By midday, D’Annunzio and his legionnaires–swollen to about two thousand men (and a few schoolboys)–have arrived in the city. Church bells welcome them. Not a shot is fired. Over the next days, the British and the French decide to withdraw. ‘There is nothing to show whether this is a revolution in the Italian army or an attempt to seize the town for Italy’, reads an urgent telegram to London. Allied forces do not want to be stuck in the middle when Rome sends troops to restore order–by force, if necessary–against apparently rebellious units of its own army, led by the rubber-faced poet-aviator.

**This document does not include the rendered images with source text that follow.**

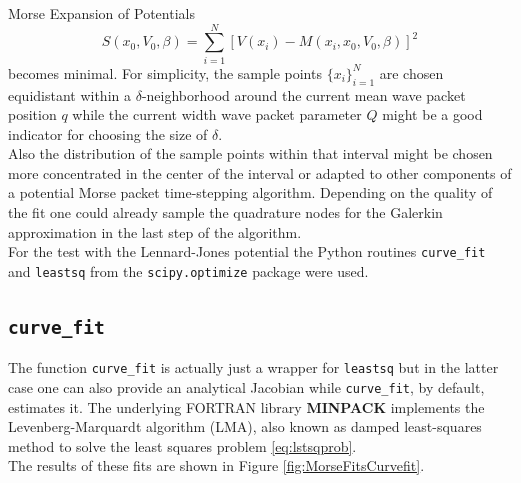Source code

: \begin{chapter}{Morse Expansion of Potentials}
\begin{equation}
    \label{eq:lstsqprob}
    S(x_0, V_0, \beta)=\sum_{i=1}^N[V(x_i)-M(x_i,x_0,V_0, \beta)]^2 
\end{equation}
becomes minimal. For simplicity, the sample points $\lbrace x_i\rbrace_{i=1}^N$ are chosen equidistant within a $\delta$-neighborhood around 
the current mean wave packet position $q$ while the current width wave packet parameter $Q$ might be a good indicator for choosing the size
of $\delta$. \\
Also the distribution of the sample points within that interval might be chosen more concentrated in the center of the interval or adapted
to other components of a potential Morse packet time-stepping algorithm. Depending on the quality of the fit one could already sample
the quadrature nodes for the Galerkin approximation in the last step of the algorithm.\\

For the test with the Lennard-Jones potential the Python routines \texttt{curve\_fit} and \texttt{leastsq} from the \texttt{scipy.optimize}
package were used. \\


\subsection{\texttt{curve\_fit}} %
\label{sub:curve_fit}
The function \texttt{curve\_fit} is actually just  a wrapper for \texttt{leastsq} but in the latter case one can also provide an analytical Jacobian while
\texttt{curve\_fit}, by default, estimates it. The underlying FORTRAN library \textbf{MINPACK} implements the Levenberg-Marquardt algorithm (LMA),
also known as damped least-squares method to solve the least squares problem \eqref{eq:lstsqprob}.\\
The results of these fits are shown in Figure \ref{fig:MorseFitsCurvefit}.


\end{chapter}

Mussolini writes an editorial in Il Popolo d’Italia applauding Gabriele’s work (and rather wishing, like with the attack on the Avanti offices earlier in the year, that it was his own). ‘It is the first act of revolt’ against the coalition of Versailles, he thunders. But D’Annunzio wants action, not just words. Why, he asks in an angry letter to Milan, have the Fasci not risen to support the cause of Fiume? Indeed, why are the premier and his government in Rome still in office at all? ‘I am astonished at you and the Italian people’, he tells Benito: ‘Any other country–even Lapland–would have overthrown that man, those men.’ While boasting about his own exploits–‘I have risked all, I have accomplished all, I have gained all’–Gabriele upbraids his factotum for his inaction. ‘Where are the combatants, the shock troops, the volunteers, the Futurists?’ he rants. ‘At least prick the belly which weighs you down, let some of the air out’. Mussolini publishes the letter in his newspaper with the unflattering bits taken out.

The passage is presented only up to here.